In [1]:
import pandas as pd

# 1. Load the data
df = pd.read_csv('customer_data.csv')

# 2. Check how many rows we have at the start
initial_shape = df.shape
print(f"Starting point: {initial_shape[0]} rows and {initial_shape[1]} columns.")

# 3. Remove exact duplicate rows
# This looks for rows where every single column is identical
df.drop_duplicates(inplace=True)

# 4. Check how many rows are left
final_shape = df.shape
print(f"After removing duplicates: {final_shape[0]} rows.")
print(f"Total duplicates removed: {initial_shape[0] - final_shape[0]}")

# 5. Look at the first 5 rows to see the mess
df.head()

Starting point: 8705 rows and 10 columns.
After removing duplicates: 8705 rows.
Total duplicates removed: 0


Unnamed: 0,CustomerID,Name,Age,Gender,Country,SignupDate,LastLogin,TotalPurchase,PreferredDevice,Email
0,e3e70682-c209-4cac-a29f-6fbed82c07cd,Christopher Williams,63.0,Male,USA,2021-12-22,2023-09-12,2141.15,dasktop,margaret03@bullock.info
1,f728b4fa-4248-4e3a-8a5d-2f346baa9455,Kevin Hopkins,42.0,Female,UK,2023-04-21,2024-06-28,2863.67,,tammy76@mcintyre.org
2,eb1167b3-67a9-4378-bc65-c1e582e2e662,Sonya Stafford,76.0,Femlae,UK,2020-09-16,2023-06-13,2427.18,,lauramichael@hotmail.com
3,f7c1bd87-4da5-4709-9471-3d60c8a70639,Matthew Schmidt,53.0,Unknown,Indai,2021-05-16,2024-12-15,5986.07,moblie,@example.com
4,e443df78-9558-467f-9ba9-1faf7a024204,Kristen Banks,74.0,,UK,2022-04-14,2025-01-08,3374.72,dasktop,blacknicole@smith-lewis.com


1. Why start with Duplicates?
In data science, Duplicates are like echoes. If a customer bought a $50 shirt once, but the system recorded it twice, your total sales math will be wrong. By using df.drop_duplicates(), we ensure that every row represents a unique event or person.

2. Understanding inplace=True
This is a very important Pandas concept.

Without inplace=True: Pandas creates a copy of the data without duplicates but leaves the original df messy.

With inplace=True: You are telling Pandas, "Modify the actual variable df right now." It saves memory and keeps your code clean.

3. What is df.shape?
Think of your data like a grid or a spreadsheet. shape is a quick way to ask Python, "How big is this grid?" It returns two numbers: (Rows, Columns). We use initial_shape[0] to specifically look at the number of rows.

4. The df.head() inspection
This command shows you the top 5 rows. When you run this, look closely at the columns. You might notice:

Country: You might see "Indai" instead of "India."
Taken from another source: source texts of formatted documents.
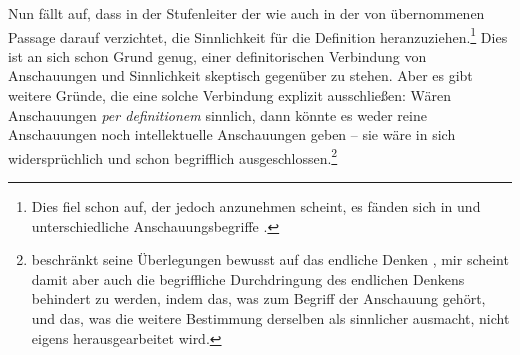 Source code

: Nun fällt auf, dass  in der Stufenleiter der  wie auch in der von  übernommenen
Passage darauf verzichtet, die Sinnlichkeit für die Definition
heranzuziehen.\footnote{Dies fiel schon  auf, der jedoch
anzunehmen scheint, es fänden sich in {\jaeschelogik} und
 unterschiedliche Anschauungsbegriffe
\parencite[vgl.][27]{Frege:DieGrundlagenderArithmetik1988}.}
Dies ist an sich schon Grund genug, einer definitorischen Verbindung von
Anschauungen und Sinnlichkeit skeptisch gegenüber zu stehen. Aber es gibt
weitere Gründe, die eine solche Verbindung explizit ausschließen: Wären
Anschauungen \emph{per definitionem} sinnlich, dann könnte es weder reine
Anschauungen noch intellektuelle Anschauungen geben -- sie wäre in sich
widersprüchlich und schon begrifflich
ausgeschlossen.\footnote{
beschränkt seine Überlegungen bewusst auf das endliche Denken
\parencite[vgl.][\pno~547,
Anm.]{Willaschek:DertranszendentaleIdealismusunddieIdealitaetvonRaumundZeit1997},
mir scheint damit aber auch die begriffliche Durchdringung des endlichen Denkens
behindert zu werden, indem das, was zum Begriff der Anschauung gehört, und das,
was die weitere Bestimmung derselben als sinnlicher ausmacht, nicht eigens
herausgearbeitet wird.}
Gender: You might see "mle" or "Femlae."

NaN: You will see this "NaN" word. It stands for Not a Number, which is how Python marks a hole where data is missing.

In [2]:
df.shape

(8705, 10)

## Before Correcting the typos

In [3]:
print("Unique Countries:", df['Country'].unique())
print("Unique Genders:", df['Gender'].unique())
print("Unique Devices:", df['PreferredDevice'].unique())
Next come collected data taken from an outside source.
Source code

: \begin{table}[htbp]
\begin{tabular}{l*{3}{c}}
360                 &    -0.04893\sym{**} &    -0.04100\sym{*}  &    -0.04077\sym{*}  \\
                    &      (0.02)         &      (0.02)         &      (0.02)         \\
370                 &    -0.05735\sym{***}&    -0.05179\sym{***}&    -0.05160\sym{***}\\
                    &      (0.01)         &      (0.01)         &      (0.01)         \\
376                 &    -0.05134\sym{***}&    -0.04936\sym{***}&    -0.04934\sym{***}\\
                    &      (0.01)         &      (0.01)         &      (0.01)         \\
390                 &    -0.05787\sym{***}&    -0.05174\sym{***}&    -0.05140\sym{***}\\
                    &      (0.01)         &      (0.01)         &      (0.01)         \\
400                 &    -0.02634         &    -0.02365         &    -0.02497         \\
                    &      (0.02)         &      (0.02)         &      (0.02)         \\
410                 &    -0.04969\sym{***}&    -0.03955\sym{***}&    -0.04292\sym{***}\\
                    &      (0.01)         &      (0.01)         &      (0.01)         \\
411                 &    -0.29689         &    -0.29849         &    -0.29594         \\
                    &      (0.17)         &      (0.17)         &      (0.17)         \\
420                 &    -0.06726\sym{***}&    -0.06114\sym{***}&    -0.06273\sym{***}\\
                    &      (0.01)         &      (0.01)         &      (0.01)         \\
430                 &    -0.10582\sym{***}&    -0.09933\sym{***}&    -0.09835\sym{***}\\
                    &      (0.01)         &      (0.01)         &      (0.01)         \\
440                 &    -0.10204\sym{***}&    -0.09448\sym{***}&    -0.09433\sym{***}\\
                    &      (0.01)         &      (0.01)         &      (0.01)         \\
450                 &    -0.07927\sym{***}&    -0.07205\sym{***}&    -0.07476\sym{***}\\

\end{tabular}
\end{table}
Unique Countries: ['USA' 'UK' 'Indai' 'Germany' 'India' nan 'Canda']
Unique Genders: ['Male' 'Female' 'Femlae' 'Unknown' nan 'mle']
Unique Devices: ['dasktop' nan 'moblie' 'mobile' 'desktop']


## After Replacing

In [4]:
# 1. Fixing Country names
# We create a 'dictionary' where the wrong word is the key and the right word is the value
country_fixes = {
    'Indai': 'India',
    'Canda': 'Canada'
}
df['Country'] = df['Country'].replace(country_fixes)

# 2. Fixing Gender typos
# Note: We also change 'Unknown' to 'None' (NaN) so it's treated as missing data
gender_fixes = {
    'Femlae': 'Female',
    'mle': 'Male',
    'Unknown': None
}
df['Gender'] = df['Gender'].replace(gender_fixes)

# 3. Fixing Device typos
device_fixes = {
    'dasktop': 'desktop',
    'moblie': 'mobile'
}
df['PreferredDevice'] = df['PreferredDevice'].replace(device_fixes)

# 4. Verify the fixes
print("Unique Countries:", df['Country'].unique())
print("Unique Genders:", df['Gender'].unique())
print("Unique Devices:", df['PreferredDevice'].unique())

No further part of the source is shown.